Input data Block Start
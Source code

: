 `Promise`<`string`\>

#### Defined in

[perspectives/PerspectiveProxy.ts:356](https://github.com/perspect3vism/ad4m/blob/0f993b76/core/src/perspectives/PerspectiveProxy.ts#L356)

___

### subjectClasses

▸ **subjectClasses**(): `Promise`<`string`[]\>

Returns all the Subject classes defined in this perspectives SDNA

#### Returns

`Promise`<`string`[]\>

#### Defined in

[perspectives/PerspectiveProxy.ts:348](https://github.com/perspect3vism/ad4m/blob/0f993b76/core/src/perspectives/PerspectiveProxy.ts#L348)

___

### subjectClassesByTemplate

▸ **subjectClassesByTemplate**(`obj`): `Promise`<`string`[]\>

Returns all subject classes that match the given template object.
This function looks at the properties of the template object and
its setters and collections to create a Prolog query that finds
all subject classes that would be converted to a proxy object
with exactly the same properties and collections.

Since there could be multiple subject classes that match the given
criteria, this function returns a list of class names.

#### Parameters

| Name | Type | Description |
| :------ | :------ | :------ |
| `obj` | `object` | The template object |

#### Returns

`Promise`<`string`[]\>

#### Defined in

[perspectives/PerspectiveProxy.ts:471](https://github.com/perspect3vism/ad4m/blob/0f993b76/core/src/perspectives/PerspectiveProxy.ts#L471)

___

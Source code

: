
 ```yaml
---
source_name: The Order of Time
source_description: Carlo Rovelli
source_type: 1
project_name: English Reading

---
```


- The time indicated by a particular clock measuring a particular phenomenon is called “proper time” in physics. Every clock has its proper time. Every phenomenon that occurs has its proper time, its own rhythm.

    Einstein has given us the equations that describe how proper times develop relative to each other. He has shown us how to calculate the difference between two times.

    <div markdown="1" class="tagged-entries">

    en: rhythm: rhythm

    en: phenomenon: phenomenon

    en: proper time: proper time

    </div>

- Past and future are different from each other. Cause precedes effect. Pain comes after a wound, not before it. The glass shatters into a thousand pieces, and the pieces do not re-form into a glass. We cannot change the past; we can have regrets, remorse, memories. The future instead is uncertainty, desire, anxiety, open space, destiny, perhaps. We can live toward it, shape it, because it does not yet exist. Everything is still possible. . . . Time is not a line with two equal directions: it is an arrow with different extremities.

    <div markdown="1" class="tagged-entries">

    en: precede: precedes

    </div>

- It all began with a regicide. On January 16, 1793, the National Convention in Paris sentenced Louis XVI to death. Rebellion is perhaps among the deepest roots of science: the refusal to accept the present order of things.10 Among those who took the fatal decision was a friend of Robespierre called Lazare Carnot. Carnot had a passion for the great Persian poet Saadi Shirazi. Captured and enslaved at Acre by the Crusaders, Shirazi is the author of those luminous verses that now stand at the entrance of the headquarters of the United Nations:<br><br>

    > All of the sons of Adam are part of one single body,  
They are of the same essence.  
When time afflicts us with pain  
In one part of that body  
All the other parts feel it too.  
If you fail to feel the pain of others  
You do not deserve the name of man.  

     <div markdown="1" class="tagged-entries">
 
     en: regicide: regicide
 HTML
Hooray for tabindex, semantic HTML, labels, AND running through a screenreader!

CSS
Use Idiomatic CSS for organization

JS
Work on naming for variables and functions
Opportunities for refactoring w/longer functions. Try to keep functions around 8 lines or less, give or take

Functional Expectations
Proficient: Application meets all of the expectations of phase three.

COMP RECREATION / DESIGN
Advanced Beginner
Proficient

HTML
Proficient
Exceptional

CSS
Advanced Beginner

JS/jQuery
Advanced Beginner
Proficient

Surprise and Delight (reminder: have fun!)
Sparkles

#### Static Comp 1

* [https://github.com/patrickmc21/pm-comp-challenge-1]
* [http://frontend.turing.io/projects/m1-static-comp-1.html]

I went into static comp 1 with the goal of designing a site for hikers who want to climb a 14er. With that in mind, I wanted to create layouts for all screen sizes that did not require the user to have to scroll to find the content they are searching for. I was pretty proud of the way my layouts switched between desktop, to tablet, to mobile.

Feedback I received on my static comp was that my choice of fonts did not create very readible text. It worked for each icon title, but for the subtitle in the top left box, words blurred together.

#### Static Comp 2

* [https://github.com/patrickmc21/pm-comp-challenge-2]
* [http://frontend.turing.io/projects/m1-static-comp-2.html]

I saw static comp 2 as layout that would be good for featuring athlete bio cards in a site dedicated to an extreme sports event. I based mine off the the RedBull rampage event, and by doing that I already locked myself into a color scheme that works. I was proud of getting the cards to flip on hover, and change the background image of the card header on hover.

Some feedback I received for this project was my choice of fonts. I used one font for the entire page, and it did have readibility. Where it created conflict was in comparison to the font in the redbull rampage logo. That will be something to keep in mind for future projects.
Input data Block End
* _Task to complete_: Tally the lines of the material in which the word "object" appears. Output the count alone.

* _Problem solution_: 4